In this example, we showcase how to use XGBoost as part of a diverse stacking ensemble, which combines the strengths of different models to potentially improve overall performance.
We create a heterogeneous ensemble that includes XGBoost, k-Nearest Neighbor, and Logistic Regression models.
By leveraging the StackingClassifier from scikit-learn, we can easily build a stacking ensemble where XGBoost serves as one of many models, and a meta model learns from the predictions of the base models to make the ultimate prediction.

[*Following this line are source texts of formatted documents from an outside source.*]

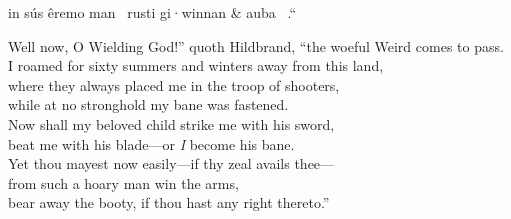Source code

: in sús êremo man \hld\ rusti gi·winnan &
auba  \hld\ .“\eva

\bvb Well now, O Wielding God!” quoth Hildbrand, “the woeful Weird comes to pass. \\
I roamed for sixty summers and winters away from this land, \\
where they always placed me in the troop of shooters, \\
while at no stronghold my bane was fastened. \\
Now shall my beloved child strike me with his sword, \\
beat me with his blade---or \emph{I} become his bane. \\
Yet thou mayest now easily---if thy zeal avails thee--- \\
from such a hoary man win the arms, \\
bear away the booty, if thou hast any right thereto.”\evb\evg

from sklearn.datasets import make_classification
from sklearn.model_selection import train_test_split
from sklearn.ensemble import StackingClassifier
from sklearn.neighbors import KNeighborsClassifier
from sklearn.linear_model import LogisticRegression
from xgboost import XGBClassifier
from sklearn.metrics import accuracy_score
import matplotlib.pyplot as plt
# Generate a synthetic multiclass classification dataset
X, y = make_classification(n_samples=1000, n_classes=3, n_features=10, n_informative=6, random_state=42)
X_train, X_test, y_train, y_test = train_test_split(X, y, test_size=0.2, random_state=42)
# Define base models
xgb = XGBClassifier(n_estimators=100, learning_rate=0.1, random_state=42)
knn = KNeighborsClassifier(n_neighbors=5)
lr = LogisticRegression()
# Define the stacking ensemble
base_models = [('xgb', xgb), ('knn', knn), ('lr', lr)]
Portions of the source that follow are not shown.